> [Records for the exercise]
+ + +
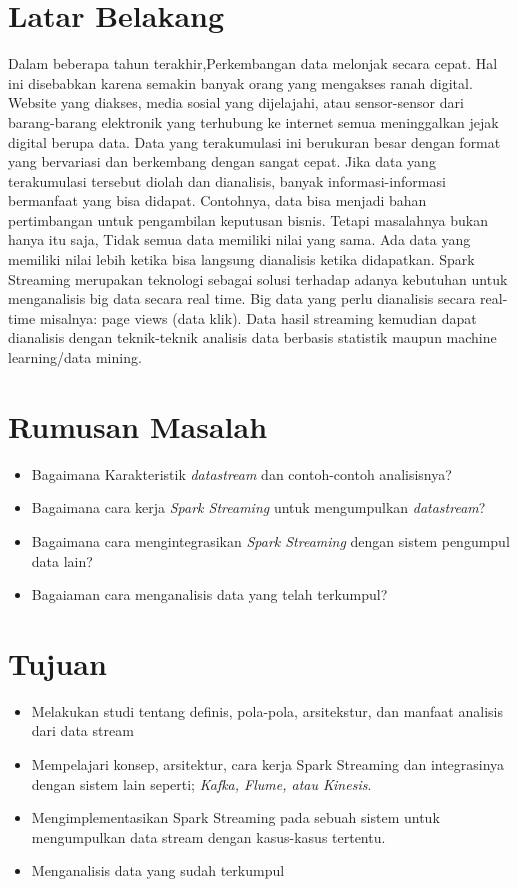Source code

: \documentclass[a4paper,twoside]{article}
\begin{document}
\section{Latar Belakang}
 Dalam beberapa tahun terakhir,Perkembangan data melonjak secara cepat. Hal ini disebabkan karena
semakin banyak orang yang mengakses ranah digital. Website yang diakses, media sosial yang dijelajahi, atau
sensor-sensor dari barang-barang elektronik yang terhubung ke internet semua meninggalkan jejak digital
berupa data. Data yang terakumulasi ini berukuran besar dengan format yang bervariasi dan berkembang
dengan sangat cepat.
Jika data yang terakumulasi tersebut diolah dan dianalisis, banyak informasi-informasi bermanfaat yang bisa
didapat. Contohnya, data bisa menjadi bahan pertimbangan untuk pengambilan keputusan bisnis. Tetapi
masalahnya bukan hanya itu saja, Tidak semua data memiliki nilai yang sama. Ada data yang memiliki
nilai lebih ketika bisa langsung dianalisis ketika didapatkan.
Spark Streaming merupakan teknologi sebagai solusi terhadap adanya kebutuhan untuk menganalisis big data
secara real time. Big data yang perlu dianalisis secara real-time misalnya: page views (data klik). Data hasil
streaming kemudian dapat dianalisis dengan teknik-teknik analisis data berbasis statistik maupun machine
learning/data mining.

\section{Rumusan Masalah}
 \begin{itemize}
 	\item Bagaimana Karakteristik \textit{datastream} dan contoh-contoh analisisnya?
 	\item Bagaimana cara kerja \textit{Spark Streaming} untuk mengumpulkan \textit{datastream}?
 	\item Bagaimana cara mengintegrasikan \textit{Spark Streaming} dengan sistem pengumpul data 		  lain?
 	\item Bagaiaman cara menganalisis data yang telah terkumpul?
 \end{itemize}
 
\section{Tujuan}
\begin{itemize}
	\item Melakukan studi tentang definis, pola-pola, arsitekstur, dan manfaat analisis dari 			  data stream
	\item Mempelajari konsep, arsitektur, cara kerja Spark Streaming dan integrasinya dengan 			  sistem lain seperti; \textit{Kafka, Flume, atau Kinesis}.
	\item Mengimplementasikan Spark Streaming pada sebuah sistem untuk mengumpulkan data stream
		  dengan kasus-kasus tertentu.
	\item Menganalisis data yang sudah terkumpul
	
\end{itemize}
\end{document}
+ + +
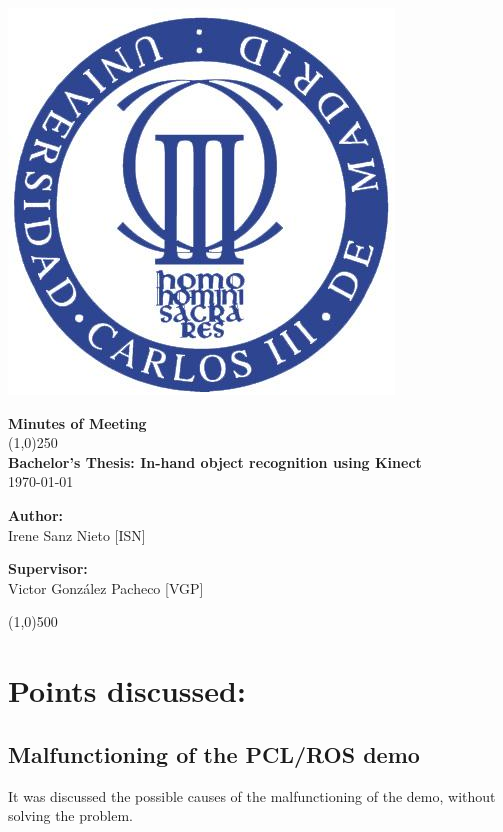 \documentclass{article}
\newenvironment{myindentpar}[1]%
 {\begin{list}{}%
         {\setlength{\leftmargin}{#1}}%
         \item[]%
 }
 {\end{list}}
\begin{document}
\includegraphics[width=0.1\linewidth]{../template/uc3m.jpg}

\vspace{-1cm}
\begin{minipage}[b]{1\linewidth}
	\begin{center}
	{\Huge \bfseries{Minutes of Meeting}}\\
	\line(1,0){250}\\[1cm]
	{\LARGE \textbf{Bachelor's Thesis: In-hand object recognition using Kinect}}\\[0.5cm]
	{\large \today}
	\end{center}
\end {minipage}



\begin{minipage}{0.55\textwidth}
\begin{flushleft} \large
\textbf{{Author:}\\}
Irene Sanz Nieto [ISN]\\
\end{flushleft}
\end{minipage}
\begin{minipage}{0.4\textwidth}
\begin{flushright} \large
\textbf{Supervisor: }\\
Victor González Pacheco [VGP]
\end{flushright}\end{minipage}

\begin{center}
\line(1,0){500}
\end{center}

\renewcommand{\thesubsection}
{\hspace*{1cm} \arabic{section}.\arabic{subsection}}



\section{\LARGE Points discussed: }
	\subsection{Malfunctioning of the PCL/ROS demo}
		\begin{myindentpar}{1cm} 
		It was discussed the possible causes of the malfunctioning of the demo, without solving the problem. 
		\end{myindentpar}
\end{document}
+ + +
> [Problem requirements]
List each line of the entries that holds the string "lain".

> [Final answer]
 	\item Bagaimana cara mengintegrasikan \textit{Spark Streaming} dengan sistem pengumpul data 		  lain?
	\item Mempelajari konsep, arsitektur, cara kerja Spark Streaming dan integrasinya dengan 			  sistem lain seperti; \textit{Kafka, Flume, atau Kinesis}.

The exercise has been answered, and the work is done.